**WORK ITEM**.
A word-for-word copy of the data is what's wanted, with no pictures.

**DATA RECORDS**.
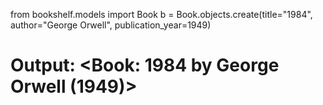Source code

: from bookshelf.models import Book
b = Book.objects.create(title="1984", author="George Orwell", publication_year=1949)
# Output: <Book: 1984 by George Orwell (1949)>
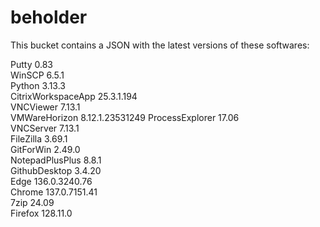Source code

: # beholder
This bucket contains a JSON with the latest versions of these softwares:

Putty              0.83           
WinSCP             6.5.1          
Python             3.13.3         
CitrixWorkspaceApp 25.3.1.194     
VNCViewer          7.13.1         
VMWareHorizon      8.12.1.23531249
ProcessExplorer    17.06          
VNCServer          7.13.1         
FileZilla          3.69.1         
GitForWin          2.49.0         
NotepadPlusPlus    8.8.1          
GithubDesktop      3.4.20         
Edge               136.0.3240.76  
Chrome             137.0.7151.41  
7zip               24.09          
Firefox            128.11.0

**SOLUTION FOR THIS PROBLEM**.
Source code

: from bookshelf.models import Book
b = Book.objects.create(title="1984", author="George Orwell", publication_year=1949)
# Output: <Book: 1984 by George Orwell (1949)>
Source code

: # beholder
This bucket contains a JSON with the latest versions of these softwares:

Putty              0.83           
WinSCP             6.5.1          
Python             3.13.3         
CitrixWorkspaceApp 25.3.1.194     
VNCViewer          7.13.1         
VMWareHorizon      8.12.1.23531249
ProcessExplorer    17.06          
VNCServer          7.13.1         
FileZilla          3.69.1         
GitForWin          2.49.0         
NotepadPlusPlus    8.8.1          
GithubDesktop      3.4.20         
Edge               136.0.3240.76  
Chrome             137.0.7151.41  
7zip               24.09          
Firefox            128.11.0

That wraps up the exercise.